Based on three new MSCI Dividend Point Indexes – the MSCI EM Dividend Point Index, the MSCI EAFE Dividend Point Index and the MSCI World Dividend Point Index –, Eurex has launched derivatives futures that enable market participants to hedge their dividend exposure around the globe. Joseph Nehorai, Managing Director and Global Head of Futures Execution at Goldman Sachs, gave us his points of view on the new products.
What market needs - not being addressed at the moment - will the new MSCI Derivatives Futures fulfil?
Dividends have become an asset class in their own right, bridging the gap between Equity and Fixed Income, and providing clients a finer tool to express their economic views. Dividend products were initially focused around the European region (where structured product issuance is high) but as clients have explored the space and built analytic sophistication, they have grown an appetite to access dividends in other markets. The new MSCI products facilitate this demand that otherwise (today) is left unfilled.

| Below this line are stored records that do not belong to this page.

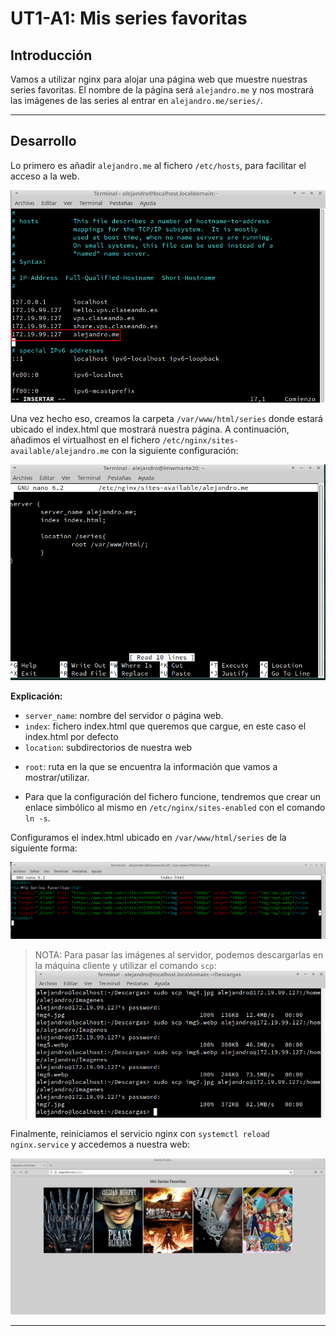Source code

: # UT1-A1: Mis series favoritas

## Introducción

Vamos a utilizar nginx para alojar una página web que muestre nuestras series favoritas. El nombre de la página será `alejandro.me` y nos mostrará las imágenes de las series al entrar en `alejandro.me/series/`.

---

## Desarrollo

Lo primero es añadir `alejandro.me` al fichero `/etc/hosts`, para facilitar el acceso a la web.

![](img/1.png)

Una vez hecho eso, creamos la carpeta `/var/www/html/series` donde estará ubicado el index.html que mostrará nuestra página. A continuación, añadimos el virtualhost en el fichero `/etc/nginx/sites-available/alejandro.me` con la siguiente configuración:

![](img/4.png)

**Explicación:**

* `server_name`: nombre del servidor o página web.
* `index`: fichero index.html que queremos que cargue, en este caso el index.html por defecto
* `location`: subdirectorios de nuestra web
+ `root`: ruta en la que se encuentra la información que vamos a mostrar/utilizar.

* Para que la configuración del fichero funcione, tendremos que crear un enlace simbólico al mismo en `/etc/nginx/sites-enabled` con el comando `ln -s`. 

Configuramos el index.html ubicado en `/var/www/html/series` de la siguiente forma:

![](img/7.png)

> NOTA: Para pasar las imágenes al servidor, podemos descargarlas en la máquina cliente y utilizar el comando `scp`:![](img/5.png)  
      
Finalmente, reiniciamos el servicio nginx con `systemctl reload nginx.service` y accedemos a nuestra web:

![](img/6.png)

---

What are your main strategies to promote them and what do you recommend to clients?
Goldman Sachs as a house has been writing about dividends for over a decade (see Mueller-Glissmann, Manley; Financial Analysts Journal; Volume 64 • Number 3; 2008, CFA Institute) and have long seen them as an asset class in their own right. Similarly, Lorenzo Longo’s presence (and Riccardo Riboldi’s upcoming presence!) on EUREX videos is another testament to this commitment. Typically, we explore strategies where clients take a long exposure to dividends, either outright as a “beta replacement” (i.e. reducing outright market exposure to replace with dividends) or market-hedged with some short futures paired. Particularly at the beginning of the life of these products we will be focusing on these strategies, as we expect contracts to trade at a discount to fundamental estimates given the structured product issuance that put pressure on MSCI dividends.
How do you counteract the argument around ‘lack of liquidity’ in these products in their early days?

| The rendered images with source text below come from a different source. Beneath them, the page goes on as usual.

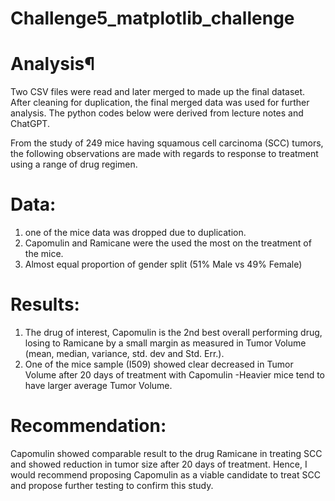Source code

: # Challenge5_matplotlib_challenge

# Analysis¶
Two CSV files were read and later merged to made up the final dataset. After cleaning for duplication, the final merged data was used for further analysis. The python codes below were derived from lecture notes and ChatGPT.

From the study of 249 mice having squamous cell carcinoma (SCC) tumors, the following observations are made with regards to response to treatment using a range of drug regimen.

# Data:
1. one of the mice data was dropped due to duplication.
2. Capomulin and Ramicane were the used the most on the treatment of the mice.
3. Almost equal proportion of gender split (51% Male vs 49% Female)

# Results:
1. The drug of interest, Capomulin is the 2nd best overall performing drug, losing to Ramicane by a small margin as measured in Tumor Volume (mean, median, variance, std. dev and Std. Err.).
2. One of the mice sample (I509) showed clear decreased in Tumor Volume after 20 days of treatment with Capomulin
-Heavier mice tend to have larger average Tumor Volume.

# Recommendation:
Capomulin showed comparable result to the drug Ramicane in treating SCC and showed reduction in tumor size after 20 days of treatment. Hence, I would recommend proposing Capomulin as a viable candidate to treat SCC and propose further testing to confirm this study.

With any new product there will certainly be a relatively lack of liquidity initially, but this is expected to grow quickly. Liquidity growth will be supported by the abundant liquidity in other MSCI products (looking at MSCI EM, arguably the least liquid of the exposures to be launched, the US $ open interest/AuM across Futures and ETFs stands above $242bn) in addition to the liquidity and volumes in the existing DM (STOXX) Dividend Suite.
Generally speaking, a new product will always come with some lead time for on-screen liquidity to pick up – but block liquidity in these dividend futures will be provided from the outset thanks to outstanding risks deriving from existing businesses and their ability to market make against other products and assets.
What can Eurex do to ensure better traction in these products with the buy side?
Ensure there is Bloomberg visibility both into the index and the future. Bloomberg is the window by which the majority of our clients view the world. In addition, in a world where fees are being squeezed across the board, having high margin requirements will be difficult for some clients. Moving MSCI Dividends into the same risk bucket as other equity derivatives such that margin offsets (from a reduced portfolio risk).